_DATA RECORDS_.
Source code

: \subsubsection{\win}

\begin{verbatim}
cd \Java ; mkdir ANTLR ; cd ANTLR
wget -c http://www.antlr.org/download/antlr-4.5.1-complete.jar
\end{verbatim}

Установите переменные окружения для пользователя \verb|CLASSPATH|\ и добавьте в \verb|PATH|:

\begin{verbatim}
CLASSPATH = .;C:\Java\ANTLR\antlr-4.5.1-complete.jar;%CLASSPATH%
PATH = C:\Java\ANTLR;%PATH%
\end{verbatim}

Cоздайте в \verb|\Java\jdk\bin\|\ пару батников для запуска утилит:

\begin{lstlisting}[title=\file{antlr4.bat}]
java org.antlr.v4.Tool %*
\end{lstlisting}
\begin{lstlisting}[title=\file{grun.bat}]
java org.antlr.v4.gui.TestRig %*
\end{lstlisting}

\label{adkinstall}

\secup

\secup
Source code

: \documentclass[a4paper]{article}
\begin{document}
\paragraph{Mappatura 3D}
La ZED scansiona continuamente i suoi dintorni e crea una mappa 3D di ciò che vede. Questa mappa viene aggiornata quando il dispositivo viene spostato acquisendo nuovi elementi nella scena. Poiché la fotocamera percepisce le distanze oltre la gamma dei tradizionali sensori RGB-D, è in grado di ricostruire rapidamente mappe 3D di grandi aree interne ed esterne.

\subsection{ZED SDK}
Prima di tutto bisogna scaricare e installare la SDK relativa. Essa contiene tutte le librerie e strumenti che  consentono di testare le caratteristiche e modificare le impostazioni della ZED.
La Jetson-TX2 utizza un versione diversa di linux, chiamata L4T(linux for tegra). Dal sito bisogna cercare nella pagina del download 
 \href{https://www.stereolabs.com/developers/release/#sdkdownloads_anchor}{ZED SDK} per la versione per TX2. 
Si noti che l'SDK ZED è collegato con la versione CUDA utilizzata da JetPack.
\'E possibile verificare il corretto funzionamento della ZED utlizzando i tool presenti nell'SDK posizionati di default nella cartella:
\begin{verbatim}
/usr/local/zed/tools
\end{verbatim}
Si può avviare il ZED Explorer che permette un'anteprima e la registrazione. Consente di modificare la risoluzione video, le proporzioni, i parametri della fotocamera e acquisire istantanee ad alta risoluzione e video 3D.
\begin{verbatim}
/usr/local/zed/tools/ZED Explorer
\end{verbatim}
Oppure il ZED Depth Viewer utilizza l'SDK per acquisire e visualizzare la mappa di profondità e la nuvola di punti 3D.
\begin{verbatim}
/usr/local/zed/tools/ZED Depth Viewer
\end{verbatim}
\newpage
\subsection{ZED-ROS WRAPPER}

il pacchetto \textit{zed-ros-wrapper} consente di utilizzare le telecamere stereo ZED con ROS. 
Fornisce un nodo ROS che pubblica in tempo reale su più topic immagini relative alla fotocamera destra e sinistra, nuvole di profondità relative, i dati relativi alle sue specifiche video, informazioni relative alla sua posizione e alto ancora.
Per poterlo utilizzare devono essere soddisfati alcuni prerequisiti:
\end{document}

_PROBLEM_.
Write the entries above out again, unchanged and complete.

_RESULT_.
Source code

: \subsubsection{\win}

\begin{verbatim}
cd \Java ; mkdir ANTLR ; cd ANTLR
wget -c http://www.antlr.org/download/antlr-4.5.1-complete.jar
\end{verbatim}

Установите переменные окружения для пользователя \verb|CLASSPATH|\ и добавьте в \verb|PATH|:

\begin{verbatim}
CLASSPATH = .;C:\Java\ANTLR\antlr-4.5.1-complete.jar;%CLASSPATH%
PATH = C:\Java\ANTLR;%PATH%
\end{verbatim}

Cоздайте в \verb|\Java\jdk\bin\|\ пару батников для запуска утилит:

\begin{lstlisting}[title=\file{antlr4.bat}]
java org.antlr.v4.Tool %*
\end{lstlisting}
\begin{lstlisting}[title=\file{grun.bat}]
java org.antlr.v4.gui.TestRig %*
\end{lstlisting}

\label{adkinstall}

\secup

\secup
Source code

: \documentclass[a4paper]{article}
\begin{document}
\paragraph{Mappatura 3D}
La ZED scansiona continuamente i suoi dintorni e crea una mappa 3D di ciò che vede. Questa mappa viene aggiornata quando il dispositivo viene spostato acquisendo nuovi elementi nella scena. Poiché la fotocamera percepisce le distanze oltre la gamma dei tradizionali sensori RGB-D, è in grado di ricostruire rapidamente mappe 3D di grandi aree interne ed esterne.

\subsection{ZED SDK}
Prima di tutto bisogna scaricare e installare la SDK relativa. Essa contiene tutte le librerie e strumenti che  consentono di testare le caratteristiche e modificare le impostazioni della ZED.
La Jetson-TX2 utizza un versione diversa di linux, chiamata L4T(linux for tegra). Dal sito bisogna cercare nella pagina del download 
 \href{https://www.stereolabs.com/developers/release/#sdkdownloads_anchor}{ZED SDK} per la versione per TX2. 
Si noti che l'SDK ZED è collegato con la versione CUDA utilizzata da JetPack.
\'E possibile verificare il corretto funzionamento della ZED utlizzando i tool presenti nell'SDK posizionati di default nella cartella:
\begin{verbatim}
/usr/local/zed/tools
\end{verbatim}
Si può avviare il ZED Explorer che permette un'anteprima e la registrazione. Consente di modificare la risoluzione video, le proporzioni, i parametri della fotocamera e acquisire istantanee ad alta risoluzione e video 3D.
\begin{verbatim}
/usr/local/zed/tools/ZED Explorer
\end{verbatim}
Oppure il ZED Depth Viewer utilizza l'SDK per acquisire e visualizzare la mappa di profondità e la nuvola di punti 3D.
\begin{verbatim}
/usr/local/zed/tools/ZED Depth Viewer
\end{verbatim}
\newpage
\subsection{ZED-ROS WRAPPER}

il pacchetto \textit{zed-ros-wrapper} consente di utilizzare le telecamere stereo ZED con ROS. 
Fornisce un nodo ROS che pubblica in tempo reale su più topic immagini relative alla fotocamera destra e sinistra, nuvole di profondità relative, i dati relativi alle sue specifiche video, informazioni relative alla sua posizione e alto ancora.
Per poterlo utilizzare devono essere soddisfati alcuni prerequisiti:
\end{document}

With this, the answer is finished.